> **Exercise directions**:
Make a verbatim copy of the entries below; pictures stay out.

> **The input**:
########################################

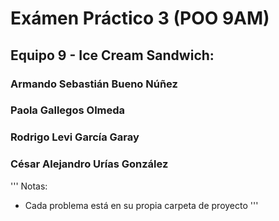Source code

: # Exámen Práctico 3 (POO 9AM)
## Equipo 9 - Ice Cream Sandwich:
### Armando Sebastián Bueno Núñez
### Paola Gallegos Olmeda
### Rodrigo Levi García Garay
### César Alejandro Urías González

'''
Notas:
* Cada problema está en su propia carpeta de proyecto
'''
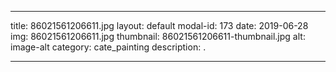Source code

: 
---
title: 86021561206611.jpg
layout: default
modal-id: 173
date: 2019-06-28
img: 86021561206611.jpg
thumbnail: 86021561206611-thumbnail.jpg
alt: image-alt
category: cate_painting
description: .

---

########################################

> **Answer box**:
Source code

: # Exámen Práctico 3 (POO 9AM)
## Equipo 9 - Ice Cream Sandwich:
### Armando Sebastián Bueno Núñez
### Paola Gallegos Olmeda
### Rodrigo Levi García Garay
### César Alejandro Urías González

'''
Notas:
* Cada problema está en su propia carpeta de proyecto
'''
Source code

: 
---
title: 86021561206611.jpg
layout: default
modal-id: 173
date: 2019-06-28
img: 86021561206611.jpg
thumbnail: 86021561206611-thumbnail.jpg
alt: image-alt
category: cate_painting
description: .

---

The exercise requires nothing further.